Hasan Sungur, “Emlakçılıkta kalite sıfırın altına indi” derken, bu sektörü kullanarak ‘zahmetsiz kazanç’ elde etmek isteyenlerin, anlaştıkları inşaat firmalarıyla ‘ufak komisyonlar karşılığında’ çalıştıklarını, fakat işin ‘sahte vekalet’ ve ‘ipotek’ gibi tehdit unsurlarının da bu nedenle hiçbir zaman bertaraf edilemediğinin altını çizdi. Sungur, zira bu işin ‘rant kapısı’ haline geldiğini, “2005, 2006 ve 2007’ye damga vuran ve ülkeyi sallayan ‘İngiliz dolandırıcı krizi’ gibi bir tehlikenin arifesindeyiz” uyarısını yaptı. “

BU FASULYE KURTLU

Emlakçılık yapmak isteyenlerin öncelikle bu iş için gereken lisansı almasını ve çek yasağındaki ve/veya yüz kızarıcı suçlara bulaşmış kişilere emlakçılık lisansı verilmemesini kapsayan bir yasa teklifinde bulunduklarını söyleyen Sungur, “Şunu üzülerek ifade etmeliyiz ki kaçak olsun veya olmasın, bu işi hakkını vermeden yapan binler var. Bir kilogram fasulyede yirmi adet fasulye tanesi kurtluysa, o fasulye ‘kurtlu fasulye’ olarak tanımlanır ve ‘bizim fasulye’ de maalesef kurtludur” ifadeleriyle hem soruna dair bir çözüm reçetesi verdi hem de öz eleştiride bulundu. “PROFESYONELLERLE ÇALIŞIN”… “Vatandaşlar ‘nereye giderlerse gitsinler’ mutlaka avukat kullansınlar ve kapısını çaldıkları emlakçının da inşaat şirketinin de adına, şanına, görünüşüne aldanmasınlar. Satın alınması düşünülen malın ve malın bulunduğu arsanın gerçek mal olup olmadığının takibi için yanımızda inşaat mühendisi taşıyamayacağımıza göre, bu işleri avukata bırakmak en mantıklısı. Tapu Dairesi’nden yaptırılacak ipotek başta olmak üzere kontrollerde de ‘gerçek emlakçılarla’ çalışılması şart” diyen Sungur, profesyonel yardımın önemine parmak bastı.

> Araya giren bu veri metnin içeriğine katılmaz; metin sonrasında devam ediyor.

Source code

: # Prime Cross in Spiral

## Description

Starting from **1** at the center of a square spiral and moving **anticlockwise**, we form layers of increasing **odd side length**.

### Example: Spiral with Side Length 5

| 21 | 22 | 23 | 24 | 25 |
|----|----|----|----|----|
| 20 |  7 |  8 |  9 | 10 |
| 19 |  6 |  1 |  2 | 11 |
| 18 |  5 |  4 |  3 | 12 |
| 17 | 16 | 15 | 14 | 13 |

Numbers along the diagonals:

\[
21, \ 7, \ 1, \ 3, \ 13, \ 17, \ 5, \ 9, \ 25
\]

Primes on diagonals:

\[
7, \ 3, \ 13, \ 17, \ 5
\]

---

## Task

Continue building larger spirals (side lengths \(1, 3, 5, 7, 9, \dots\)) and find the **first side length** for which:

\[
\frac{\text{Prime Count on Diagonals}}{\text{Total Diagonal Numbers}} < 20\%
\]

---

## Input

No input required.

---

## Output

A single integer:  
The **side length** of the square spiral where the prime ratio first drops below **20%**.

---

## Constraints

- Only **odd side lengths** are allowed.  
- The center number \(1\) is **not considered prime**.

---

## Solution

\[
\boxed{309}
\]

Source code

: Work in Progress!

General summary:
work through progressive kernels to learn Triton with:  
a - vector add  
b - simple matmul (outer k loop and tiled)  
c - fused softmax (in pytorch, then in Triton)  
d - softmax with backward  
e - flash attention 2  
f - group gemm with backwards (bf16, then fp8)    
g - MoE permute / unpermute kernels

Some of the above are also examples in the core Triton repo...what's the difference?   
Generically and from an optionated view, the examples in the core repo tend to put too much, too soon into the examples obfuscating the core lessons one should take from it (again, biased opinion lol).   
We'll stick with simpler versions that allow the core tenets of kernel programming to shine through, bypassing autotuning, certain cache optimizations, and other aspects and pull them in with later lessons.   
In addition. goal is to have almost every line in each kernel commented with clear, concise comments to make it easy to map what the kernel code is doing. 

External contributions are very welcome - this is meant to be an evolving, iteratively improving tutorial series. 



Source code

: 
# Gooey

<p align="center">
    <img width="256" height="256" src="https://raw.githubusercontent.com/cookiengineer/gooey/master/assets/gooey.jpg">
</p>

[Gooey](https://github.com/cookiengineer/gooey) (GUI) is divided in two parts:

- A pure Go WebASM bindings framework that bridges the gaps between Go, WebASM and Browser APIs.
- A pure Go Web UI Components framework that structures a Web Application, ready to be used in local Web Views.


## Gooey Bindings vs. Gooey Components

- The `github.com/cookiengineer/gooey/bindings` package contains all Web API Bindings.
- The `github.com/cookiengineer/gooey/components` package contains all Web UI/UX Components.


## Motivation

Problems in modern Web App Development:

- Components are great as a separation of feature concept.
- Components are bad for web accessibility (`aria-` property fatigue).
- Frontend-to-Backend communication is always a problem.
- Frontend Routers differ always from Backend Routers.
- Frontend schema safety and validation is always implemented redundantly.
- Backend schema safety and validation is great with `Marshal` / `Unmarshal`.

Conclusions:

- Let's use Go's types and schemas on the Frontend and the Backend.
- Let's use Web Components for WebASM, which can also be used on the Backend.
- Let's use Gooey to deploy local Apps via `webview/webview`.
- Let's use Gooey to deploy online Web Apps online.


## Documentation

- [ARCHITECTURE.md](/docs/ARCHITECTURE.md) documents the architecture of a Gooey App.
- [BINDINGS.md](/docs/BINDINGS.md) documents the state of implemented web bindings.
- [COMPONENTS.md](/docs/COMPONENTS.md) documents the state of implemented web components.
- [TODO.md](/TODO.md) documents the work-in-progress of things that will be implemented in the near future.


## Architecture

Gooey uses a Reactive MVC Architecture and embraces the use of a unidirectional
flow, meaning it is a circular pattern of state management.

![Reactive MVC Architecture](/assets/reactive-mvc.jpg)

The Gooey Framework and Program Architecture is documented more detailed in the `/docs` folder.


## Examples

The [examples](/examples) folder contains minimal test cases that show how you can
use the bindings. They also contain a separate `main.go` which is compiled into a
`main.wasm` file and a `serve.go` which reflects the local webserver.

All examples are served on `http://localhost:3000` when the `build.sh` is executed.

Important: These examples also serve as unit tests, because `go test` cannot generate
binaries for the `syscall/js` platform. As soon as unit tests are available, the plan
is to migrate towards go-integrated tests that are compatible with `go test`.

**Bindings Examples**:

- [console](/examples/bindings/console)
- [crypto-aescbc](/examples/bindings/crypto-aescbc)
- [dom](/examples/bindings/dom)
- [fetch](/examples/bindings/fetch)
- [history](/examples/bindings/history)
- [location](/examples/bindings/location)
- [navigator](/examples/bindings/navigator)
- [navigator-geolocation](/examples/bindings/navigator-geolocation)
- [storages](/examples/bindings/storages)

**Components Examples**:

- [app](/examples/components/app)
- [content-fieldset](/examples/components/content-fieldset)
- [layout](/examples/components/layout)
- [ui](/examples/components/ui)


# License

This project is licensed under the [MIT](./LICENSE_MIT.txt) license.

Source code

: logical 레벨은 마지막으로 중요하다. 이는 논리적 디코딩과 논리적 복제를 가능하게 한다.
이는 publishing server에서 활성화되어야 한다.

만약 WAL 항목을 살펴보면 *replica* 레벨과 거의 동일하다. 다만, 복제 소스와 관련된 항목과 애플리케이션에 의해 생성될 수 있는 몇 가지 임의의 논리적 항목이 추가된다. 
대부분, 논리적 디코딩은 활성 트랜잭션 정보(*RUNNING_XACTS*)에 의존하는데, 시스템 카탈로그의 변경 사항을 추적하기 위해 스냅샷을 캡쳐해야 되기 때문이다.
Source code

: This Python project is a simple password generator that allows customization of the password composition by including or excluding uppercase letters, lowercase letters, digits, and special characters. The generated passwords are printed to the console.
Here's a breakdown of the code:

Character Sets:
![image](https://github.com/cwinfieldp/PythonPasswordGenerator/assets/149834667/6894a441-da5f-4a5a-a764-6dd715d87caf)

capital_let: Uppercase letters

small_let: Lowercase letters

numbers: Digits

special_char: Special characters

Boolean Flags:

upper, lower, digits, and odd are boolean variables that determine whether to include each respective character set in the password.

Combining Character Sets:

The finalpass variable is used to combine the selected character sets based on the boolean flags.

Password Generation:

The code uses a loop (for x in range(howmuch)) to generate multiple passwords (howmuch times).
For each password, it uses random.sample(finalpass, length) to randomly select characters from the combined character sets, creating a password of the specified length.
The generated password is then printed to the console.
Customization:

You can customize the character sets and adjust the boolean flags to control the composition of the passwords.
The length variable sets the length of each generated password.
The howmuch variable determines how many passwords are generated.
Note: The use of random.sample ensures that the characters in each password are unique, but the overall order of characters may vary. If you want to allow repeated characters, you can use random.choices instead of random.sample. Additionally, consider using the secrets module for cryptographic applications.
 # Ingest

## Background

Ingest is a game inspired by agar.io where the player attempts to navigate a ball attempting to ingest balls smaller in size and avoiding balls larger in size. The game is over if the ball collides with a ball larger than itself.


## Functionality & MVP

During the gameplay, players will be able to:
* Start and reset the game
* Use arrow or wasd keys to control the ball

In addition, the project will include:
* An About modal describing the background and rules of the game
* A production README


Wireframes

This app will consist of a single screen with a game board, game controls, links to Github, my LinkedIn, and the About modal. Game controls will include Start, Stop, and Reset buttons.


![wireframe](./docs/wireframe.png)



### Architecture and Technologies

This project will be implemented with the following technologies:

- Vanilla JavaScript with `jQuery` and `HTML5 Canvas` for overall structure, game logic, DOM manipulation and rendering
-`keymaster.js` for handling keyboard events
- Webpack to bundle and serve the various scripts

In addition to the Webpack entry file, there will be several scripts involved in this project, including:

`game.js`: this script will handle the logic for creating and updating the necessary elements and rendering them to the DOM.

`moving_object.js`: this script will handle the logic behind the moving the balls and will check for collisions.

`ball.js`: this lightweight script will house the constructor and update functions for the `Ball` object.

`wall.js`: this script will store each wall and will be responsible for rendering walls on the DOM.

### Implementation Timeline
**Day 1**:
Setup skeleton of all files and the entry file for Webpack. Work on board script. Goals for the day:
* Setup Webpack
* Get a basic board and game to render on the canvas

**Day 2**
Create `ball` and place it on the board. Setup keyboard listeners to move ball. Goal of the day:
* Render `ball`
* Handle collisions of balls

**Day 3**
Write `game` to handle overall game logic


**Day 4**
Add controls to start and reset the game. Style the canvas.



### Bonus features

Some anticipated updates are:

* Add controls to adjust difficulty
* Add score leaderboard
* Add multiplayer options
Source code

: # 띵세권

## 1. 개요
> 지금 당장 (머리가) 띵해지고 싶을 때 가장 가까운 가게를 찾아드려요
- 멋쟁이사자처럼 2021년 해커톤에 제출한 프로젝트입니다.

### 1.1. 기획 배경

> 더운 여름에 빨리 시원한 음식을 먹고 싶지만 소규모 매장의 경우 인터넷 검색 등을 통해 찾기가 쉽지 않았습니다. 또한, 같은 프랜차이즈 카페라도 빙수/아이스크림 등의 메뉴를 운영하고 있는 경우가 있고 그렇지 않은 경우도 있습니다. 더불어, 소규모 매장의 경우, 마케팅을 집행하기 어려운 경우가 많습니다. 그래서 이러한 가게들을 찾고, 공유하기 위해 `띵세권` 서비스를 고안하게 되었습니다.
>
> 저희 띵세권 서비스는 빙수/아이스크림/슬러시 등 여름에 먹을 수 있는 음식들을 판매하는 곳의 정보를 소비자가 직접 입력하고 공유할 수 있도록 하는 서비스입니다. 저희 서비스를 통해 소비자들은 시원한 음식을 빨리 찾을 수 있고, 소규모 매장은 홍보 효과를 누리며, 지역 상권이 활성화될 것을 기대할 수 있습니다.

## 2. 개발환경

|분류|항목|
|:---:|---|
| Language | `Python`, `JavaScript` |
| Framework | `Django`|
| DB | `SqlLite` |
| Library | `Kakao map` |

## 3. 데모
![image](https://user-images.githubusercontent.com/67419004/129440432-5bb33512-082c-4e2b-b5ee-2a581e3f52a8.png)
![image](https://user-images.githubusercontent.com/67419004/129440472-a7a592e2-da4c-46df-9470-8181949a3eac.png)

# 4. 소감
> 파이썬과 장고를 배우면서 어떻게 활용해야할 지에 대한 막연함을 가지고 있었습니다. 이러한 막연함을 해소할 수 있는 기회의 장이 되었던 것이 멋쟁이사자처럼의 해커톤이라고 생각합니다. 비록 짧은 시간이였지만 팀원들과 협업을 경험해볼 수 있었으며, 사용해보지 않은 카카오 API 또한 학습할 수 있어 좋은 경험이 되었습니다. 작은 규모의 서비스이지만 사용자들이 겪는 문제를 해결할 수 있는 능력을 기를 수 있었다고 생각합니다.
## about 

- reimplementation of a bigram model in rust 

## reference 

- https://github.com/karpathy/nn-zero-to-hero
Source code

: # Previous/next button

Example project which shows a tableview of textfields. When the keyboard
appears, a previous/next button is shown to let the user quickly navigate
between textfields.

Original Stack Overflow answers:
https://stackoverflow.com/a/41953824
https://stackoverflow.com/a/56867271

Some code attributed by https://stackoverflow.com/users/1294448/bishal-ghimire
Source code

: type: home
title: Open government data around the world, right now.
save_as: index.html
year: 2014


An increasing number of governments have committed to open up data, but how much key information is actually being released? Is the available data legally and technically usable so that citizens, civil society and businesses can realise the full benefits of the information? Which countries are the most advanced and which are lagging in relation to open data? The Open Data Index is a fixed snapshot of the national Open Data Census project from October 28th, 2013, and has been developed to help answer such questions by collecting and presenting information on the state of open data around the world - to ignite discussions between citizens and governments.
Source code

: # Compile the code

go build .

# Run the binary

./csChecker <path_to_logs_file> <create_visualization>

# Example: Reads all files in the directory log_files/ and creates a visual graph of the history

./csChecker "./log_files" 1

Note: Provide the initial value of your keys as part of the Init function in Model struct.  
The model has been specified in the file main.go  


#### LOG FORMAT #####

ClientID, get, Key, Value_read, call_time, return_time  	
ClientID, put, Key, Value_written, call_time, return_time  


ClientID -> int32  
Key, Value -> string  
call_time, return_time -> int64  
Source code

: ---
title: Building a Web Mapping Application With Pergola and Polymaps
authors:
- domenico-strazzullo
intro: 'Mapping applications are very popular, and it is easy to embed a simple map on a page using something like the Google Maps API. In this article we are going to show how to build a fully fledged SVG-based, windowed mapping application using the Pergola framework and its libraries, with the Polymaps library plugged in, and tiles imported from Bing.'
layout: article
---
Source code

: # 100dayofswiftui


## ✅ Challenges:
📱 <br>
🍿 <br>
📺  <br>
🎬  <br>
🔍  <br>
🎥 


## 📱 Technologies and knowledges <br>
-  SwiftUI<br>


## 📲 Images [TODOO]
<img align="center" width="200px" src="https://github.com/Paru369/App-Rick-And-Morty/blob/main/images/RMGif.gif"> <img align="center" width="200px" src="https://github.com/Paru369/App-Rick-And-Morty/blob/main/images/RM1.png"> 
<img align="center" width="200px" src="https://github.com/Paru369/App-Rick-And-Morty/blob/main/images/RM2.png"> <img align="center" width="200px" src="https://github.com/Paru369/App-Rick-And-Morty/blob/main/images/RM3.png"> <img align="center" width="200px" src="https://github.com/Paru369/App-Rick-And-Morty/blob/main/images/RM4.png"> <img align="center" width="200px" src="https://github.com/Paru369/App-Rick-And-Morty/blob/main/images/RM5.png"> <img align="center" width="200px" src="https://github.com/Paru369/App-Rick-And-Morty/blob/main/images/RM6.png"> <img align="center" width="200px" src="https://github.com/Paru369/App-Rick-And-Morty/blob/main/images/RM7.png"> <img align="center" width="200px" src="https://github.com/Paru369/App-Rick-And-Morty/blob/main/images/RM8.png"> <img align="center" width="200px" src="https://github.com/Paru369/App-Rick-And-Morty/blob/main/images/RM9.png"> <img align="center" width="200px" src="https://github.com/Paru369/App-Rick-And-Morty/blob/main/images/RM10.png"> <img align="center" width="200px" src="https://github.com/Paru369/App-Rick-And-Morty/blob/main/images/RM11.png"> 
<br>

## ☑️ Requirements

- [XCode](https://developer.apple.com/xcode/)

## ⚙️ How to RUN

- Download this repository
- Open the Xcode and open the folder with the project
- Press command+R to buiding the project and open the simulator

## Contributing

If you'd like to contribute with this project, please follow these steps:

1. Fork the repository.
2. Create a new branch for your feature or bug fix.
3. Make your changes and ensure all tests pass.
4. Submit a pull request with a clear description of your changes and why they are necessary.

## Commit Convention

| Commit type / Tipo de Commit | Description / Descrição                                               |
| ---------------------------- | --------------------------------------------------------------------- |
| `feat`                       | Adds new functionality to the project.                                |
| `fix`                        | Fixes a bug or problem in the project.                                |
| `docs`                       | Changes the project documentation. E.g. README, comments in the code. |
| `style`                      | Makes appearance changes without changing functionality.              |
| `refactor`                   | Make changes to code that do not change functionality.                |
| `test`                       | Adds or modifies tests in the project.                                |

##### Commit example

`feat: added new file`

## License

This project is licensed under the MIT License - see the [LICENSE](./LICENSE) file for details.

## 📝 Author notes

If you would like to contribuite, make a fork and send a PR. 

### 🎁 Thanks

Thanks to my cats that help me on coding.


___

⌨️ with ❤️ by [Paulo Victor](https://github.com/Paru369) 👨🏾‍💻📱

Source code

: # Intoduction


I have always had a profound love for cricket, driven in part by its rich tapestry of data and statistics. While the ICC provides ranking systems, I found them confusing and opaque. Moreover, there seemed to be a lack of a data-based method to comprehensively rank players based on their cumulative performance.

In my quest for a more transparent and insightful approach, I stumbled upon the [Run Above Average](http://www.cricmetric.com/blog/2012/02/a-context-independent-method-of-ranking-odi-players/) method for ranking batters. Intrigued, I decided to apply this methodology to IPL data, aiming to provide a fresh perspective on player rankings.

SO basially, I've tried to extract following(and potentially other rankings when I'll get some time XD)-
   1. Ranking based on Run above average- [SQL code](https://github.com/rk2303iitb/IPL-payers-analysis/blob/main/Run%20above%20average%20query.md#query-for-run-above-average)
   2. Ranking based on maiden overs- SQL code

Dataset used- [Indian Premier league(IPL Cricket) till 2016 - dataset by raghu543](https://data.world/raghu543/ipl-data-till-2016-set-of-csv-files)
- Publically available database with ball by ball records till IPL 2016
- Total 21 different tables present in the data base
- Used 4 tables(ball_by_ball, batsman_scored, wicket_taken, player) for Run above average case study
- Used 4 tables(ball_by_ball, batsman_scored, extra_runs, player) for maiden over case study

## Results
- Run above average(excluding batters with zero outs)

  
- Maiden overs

Kıbrıs Türk Emlakçılar Birliği (KTEB) Başkanı Hasan Sungur, meydana getirdiği mağduriyetlerle kamuoyunu sıkça meşgul eden fakat her seferinde de ‘zamanla’ unutulan kaçak emlakçıların sayısının da oluşacak ‘potansiyel mağduriyetin’ de günden güne arttığını söyledi. Eylül 2018’de yüzlerce olduğu tahmin edilen kaçak emlakçıların bugün artık ‘binlerce’ olduğunu öngördüklerini belirten Sungur, yaşanan mağduriyetin de katlanarak arttığı bilgisini verdi. “İçişleri Bakanından, hazırlanan yasa taslağının Bakanlar Kurulu’na sunulacağı sözünü aldık. Kendisi, bildiğiniz üzere şu an yurt dışında. Sayın Bakanın yurda dönmesini bekliyoruz” ifadelerini kullanan ve sektördeki bu çarpıklığın da ‘ancak yasal düzenlemeyle’ değişeceğini söyleyen Sungur, sorunun yakıcılığını, mevcut durumunu ve çözüm metodunu anlattı…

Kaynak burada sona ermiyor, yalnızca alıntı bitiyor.